Hariri’s exit fueled wide speculation that the Sunni Muslim politician, long an ally of Riyadh, was coerced into stepping down by Saudi Arabia as it seeks to hit back against Iran and its Lebanese Shi‘ite ally Hezbollah.
“Keeping Hariri with restricted freedom in Riyadh is an attack on Lebanese sovereignty. Our dignity is his dignity. We will work with (foreign) states to return him to Beirut,” said the senior Lebanese official, speaking on condition of anonymity because the government had yet to declare this position.
It seems some sort of escalation is coming given that both Saudi Arabia and Kuwait have called for their citizens to evacuate Lebanon. From Haaretz:
Saudi Arabia has warned its citizens against travelling to Lebanon and asked those who in the country to leave as soon as possible, the kingdom’s official news agency quoted an official source in the Foreign Ministry as saying.

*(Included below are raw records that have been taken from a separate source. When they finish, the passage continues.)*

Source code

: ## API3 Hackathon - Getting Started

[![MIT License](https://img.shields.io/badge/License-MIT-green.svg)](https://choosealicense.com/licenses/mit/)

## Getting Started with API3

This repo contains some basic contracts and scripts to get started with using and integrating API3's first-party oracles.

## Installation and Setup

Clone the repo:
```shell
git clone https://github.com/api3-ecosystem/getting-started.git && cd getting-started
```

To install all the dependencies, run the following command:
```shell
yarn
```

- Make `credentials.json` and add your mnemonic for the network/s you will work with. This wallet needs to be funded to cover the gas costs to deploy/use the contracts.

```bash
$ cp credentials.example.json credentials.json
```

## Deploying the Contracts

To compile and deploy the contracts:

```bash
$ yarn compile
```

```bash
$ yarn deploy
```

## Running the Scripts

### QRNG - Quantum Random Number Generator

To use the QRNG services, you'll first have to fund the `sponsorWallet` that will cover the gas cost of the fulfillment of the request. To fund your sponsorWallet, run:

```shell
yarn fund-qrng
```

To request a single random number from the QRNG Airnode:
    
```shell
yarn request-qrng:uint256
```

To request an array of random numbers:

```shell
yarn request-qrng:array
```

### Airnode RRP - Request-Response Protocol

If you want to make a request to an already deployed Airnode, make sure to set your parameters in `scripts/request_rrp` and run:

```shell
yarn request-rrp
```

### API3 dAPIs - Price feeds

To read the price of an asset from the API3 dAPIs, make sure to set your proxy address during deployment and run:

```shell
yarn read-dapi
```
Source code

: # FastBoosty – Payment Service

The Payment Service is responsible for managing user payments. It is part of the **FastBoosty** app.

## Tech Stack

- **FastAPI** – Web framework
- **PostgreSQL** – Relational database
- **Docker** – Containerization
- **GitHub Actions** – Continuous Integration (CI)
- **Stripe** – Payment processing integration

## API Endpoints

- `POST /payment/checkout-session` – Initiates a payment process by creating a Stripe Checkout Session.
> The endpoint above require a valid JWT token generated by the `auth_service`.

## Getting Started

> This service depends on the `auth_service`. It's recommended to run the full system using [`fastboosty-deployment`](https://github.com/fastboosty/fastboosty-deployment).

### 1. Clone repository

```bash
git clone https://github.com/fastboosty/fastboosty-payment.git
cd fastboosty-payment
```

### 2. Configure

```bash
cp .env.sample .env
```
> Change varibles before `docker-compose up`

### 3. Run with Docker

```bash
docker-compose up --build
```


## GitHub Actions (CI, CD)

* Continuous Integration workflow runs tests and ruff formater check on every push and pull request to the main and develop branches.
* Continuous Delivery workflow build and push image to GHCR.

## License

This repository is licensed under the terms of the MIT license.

“Due to the circumstances in the Lebanese Republic, the kingdom asks its citizens who are visiting or residing” in the country to leave it as soon as possible, the source added.
Switching gears, while things continue to bubble in an extremely dangerous direction overseas, the corporate media and U.S government have been busy at work here at home in a desperate attempt to regain control of the narrative and silence patriotic whistleblowers. Let’s start with the corporate media’s recent shameless and degenerate attempt to smear William Binney.
And just to underscore that Iran is now the new ISIS, Netanyahu tweeted on Sunday that "As Isis [IS] moves out, Iran moves in."
"Iran wants to establish itself militarily in Syria, right next to Israel. Israel will not let that happen," he added.
In an interview on the BBC's Andrew Marr show on the same day he said Iran wanted to bring its air force and submarines as well as military divisions right next to Israel.
Israel has raised further concerns of Iran seeking to use Syrian ports and bases for its submarines.
When asked whether Israel would use military force to stop such developments, Mr Netanyahu told the BBC: "You know, the more we're prepared to stop it, the less likely we'll have to resort to much greater things. There is a principle I very much adhere to, which is to nip bad things in the bud."
However, international pressure is likely to be the first avenue pursued by Israel. Other countries have also raised concerns over potential long-term Iranian presence in the region.
It's not just Israel whose opinion matters, however.
The issue of potential Iranian military bases is likely to have been raised by Israeli officials with Syria's ally Russia. In October, Russia's defence minister was in Jerusalem and was told by Netanyahu that Israel would not allow the Iranian military "to gain a foothold in Syria", according to reports at the time.
While it is not clear how that conversation ended, last week Russian President Vladimir Putin visited Iran and Russian media suggested Syria - including Iran's influence in the country - would be on the agenda.
Finally, closing the loop on the recent escalation in tensions between Saudi Arabia and Lebanon, over the past year, the Israeli air force has struck targets in Syria a number of times which it has linked to Hezbollah.
And with that one base - which may or may not belong to Iran - the media now has the narrative "alibi" it will need to push for popular support for the Israel-Saudi axis in the upcoming military conflict against Iran and Lebanon.
Meanwhile, earlier this week, Reuters reported that Iran's president Hassan Rouhani said Saudi Arabia had made a “strategic mistake” by considering the United States and Israel as friends and Iran as an enemy. The next few weeks should confirm if he is correct.